Friday, April 26, 2024

Since the eight members of Superorganism are young, they can’t be blamed for knowing that irony died on 9/11 – or at least was declared dead by pundits looking for something to say after terrorist attacks they thought would remake the world. All that really happened was that the world grew more complex and confusing, which is exactly what Superorganism reflects on a debut album steeped in sweet, delicious, satisfyingly incongruous audio collage that becomes its own thing, where every track contains an alternate reading or two of an ostensible message. (Save for “The Prawn Song,” which sees “that the world’s gone crazy” and sings the virtues of being a simple, happy crustacean that does no harm to anyone.)

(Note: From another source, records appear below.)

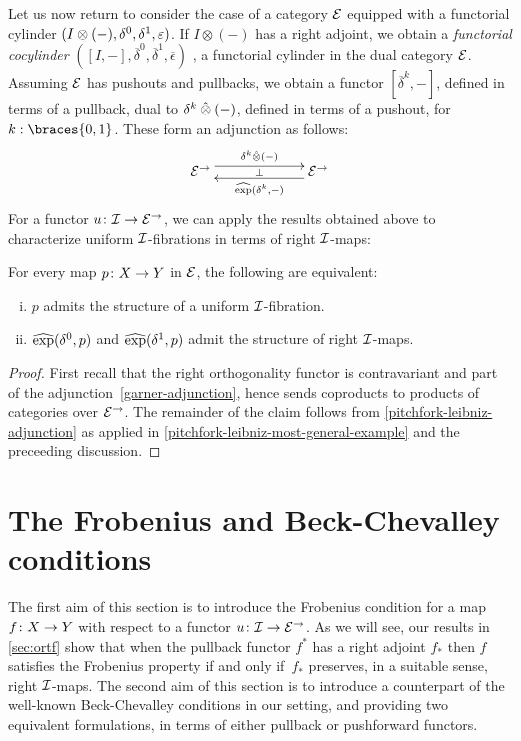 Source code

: \documentclass[reqno,10pt,a4paper,oneside,draft]{amsart}
\begin{document}
Let us now return to consider the case of  a category $\cal{E}$ equipped with a functorial cylinder $(\interval \otimes (-), \lcyl, \rcyl, \ccyl)$.
If $I \otimes (-)$ has a right adjoint, we obtain a \emph{functorial cocylinder} $([I, -], \overline{\delta}^0, \overline{\delta}^1, \overline{\epsilon})$ , \ie a functorial cylinder in the dual category $\catE$. 
Assuming $\catE$ has pushouts and pullbacks, we obtain a functor $[\overline{\delta}^k, -]$, defined in terms of a pullback, dual to $\kcyl \hatotimes (-)$, defined in terms of a pushout, for $k : \braces{0, 1}$.
These form an adjunction as follows:
\[
\xymatrix@C+4em{
  \cal{E}^\to \ar@<1ex>[r]^{\kcyl \hatotimes (-)} \ar@{}[r]|{\bot} &
  \cal{E}^\to \ar@<1ex>[l]^{\hatexp(\kcyl, -)}
}
\]
For a functor $u \co \cal{I} \to \cal{E}^\to$, we can apply the results obtained above to characterize uniform $\cal{I}$-fibrations in terms of right $\cal{I}$-maps:

\begin{proposition} \label{prod-exp-general}
For every map $p \co X \to Y$ in $\cal{E}$, the following are equivalent:
\begin{enumerate}[(i)]
\item $p$ admits the structure of a uniform $\cal{I}$-fibration.
\item $\hatexp(\lcyl, p)$ and $\hatexp(\rcyl, p)$ admit the structure of right $\cal{I}$-maps.
\end{enumerate}
\end{proposition}

\begin{proof}
First recall that the right orthogonality functor is contravariant and part of the adjunction~\eqref{garner-adjunction}, hence sends coproducts to products of categories over $\cal{E}^\to$.
The remainder of the claim follows from \cref{pitchfork-leibniz-adjunction} as applied in \cref{pitchfork-leibniz-most-general-example} and the preceeding discussion.
\end{proof}


\section{The Frobenius and Beck-Chevalley conditions}
\label{sec:frobc}

The first aim of this section is to introduce the Frobenius condition for a map $f \co X \to Y$ with respect to a functor $u \co \cal{I}
\to \cal{E}^\to$.
As we will see, our results in \cref{sec:ortf} show that when the pullback functor $f^*$ has a right adjoint $f_*$ then $f$ satisfies the Frobenius property if and only if~$f_*$ preserves, in a suitable sense, right $\cal{I}$-maps.
The second aim of this section is to introduce a counterpart of the well-known Beck-Chevalley conditions in our setting, and providing two equivalent formulations, in terms of either pullback or pushforward functors.
\end{document}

It’s a coincidence that Superorganism plays The Sinclair in Harvard Square on Tuesday – that’s Sept. 11 – but it seems apt for a bouncy generator of global pop (it came together from members who met in Japan and got scattered across Australia, New Zealand, London and Maine, making band membership a metaphor for its music, and vice versa) that sounds like the second coming of The Go! Team stunned into slackerdom. Kicking off with a song and message that “It’s All Good” is Japanese frontwoman Orono Noguchi, awakening to a weather forecast (“dark”) with lyrics that are arresting not just because of their content, but because they’re delivered with such bland affect: “Scream / I just had a dream / Where my friends all dissolved away.” Why, exactly, is it All Good, then? Because, as the distorted, dragged-out voice of charlatan life coach Tony Robbins suggests, “You’re in charge of what you feel.”

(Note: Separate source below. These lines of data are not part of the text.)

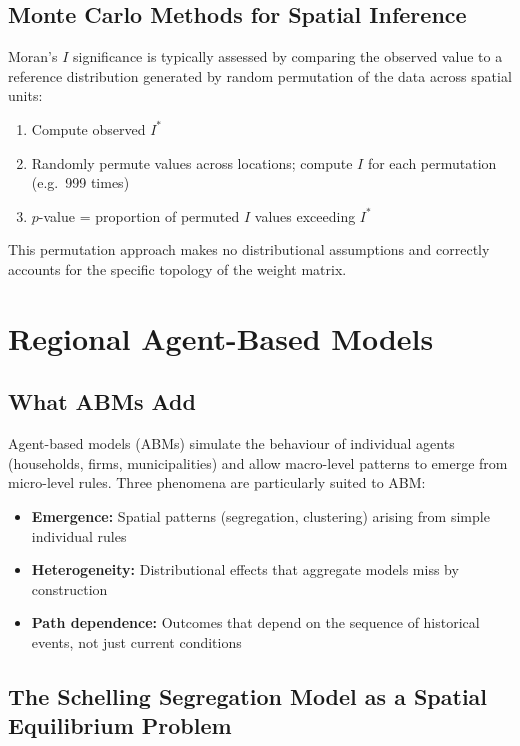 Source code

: \subsection{Monte Carlo Methods for Spatial Inference}

Moran's $I$ significance is typically assessed by comparing the observed
value to a reference distribution generated by random permutation of the
data across spatial units:
\begin{enumerate}
  \item Compute observed $I^*$
  \item Randomly permute values across locations; compute $I$ for each
    permutation (e.g.\ 999 times)
  \item $p$-value = proportion of permuted $I$ values exceeding $I^*$
\end{enumerate}

This permutation approach makes no distributional assumptions and correctly
accounts for the specific topology of the weight matrix.


\section{Regional Agent-Based Models}
\label{sec_ABMs}

\subsection{What ABMs Add}

Agent-based models (ABMs) simulate the behaviour
of individual agents (households, firms, municipalities) and allow macro-level
patterns to emerge from micro-level rules. Three phenomena are particularly
suited to ABM:

\begin{itemize}
  \item \textbf{Emergence:} Spatial patterns (segregation, clustering)
    arising from simple individual rules
  \item \textbf{Heterogeneity:} Distributional effects that aggregate models
    miss by construction
  \item \textbf{Path dependence:} Outcomes that depend on the sequence of
    historical events, not just current conditions
\end{itemize}

\subsection{The Schelling Segregation Model as a Spatial Equilibrium Problem}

The band’s origin story suggests its effortless genius: Noguchi, then 17 and attending boarding school in New England, was sent a music track by friends in hopes she could help with lyrics. She sent back “Something For Your M.I.N.D.” within the hour. The song’s now been streamed more than 10 million times, and the band followed it up with nine more tracks of irresistible, danceable pop that allows for as much stoned navel-gazing as Pink Floyd’s “The Wall” for anyone pausing long enough for a slyly revelatory stream of subversion to sneak in. 

Orono and bandmates Emily, Tucan, Robert Strange, Harry, B, Ruby and Soul are the collective boss at pasting brilliantly observed moments of authenticity and a deadpan humor of the banal onto a surrealist landscape of psychopaths, idiocracy and ennui. If irony died in 2001, Superorganism proves that layering on a million audio inputs just the right way means never having to miss it.

Superorganism plays with opener Yuno on Tuesday at The Sinclair, 52 Church St., Harvard Square. Tickets are sold out via the Sinclair but available through resellers.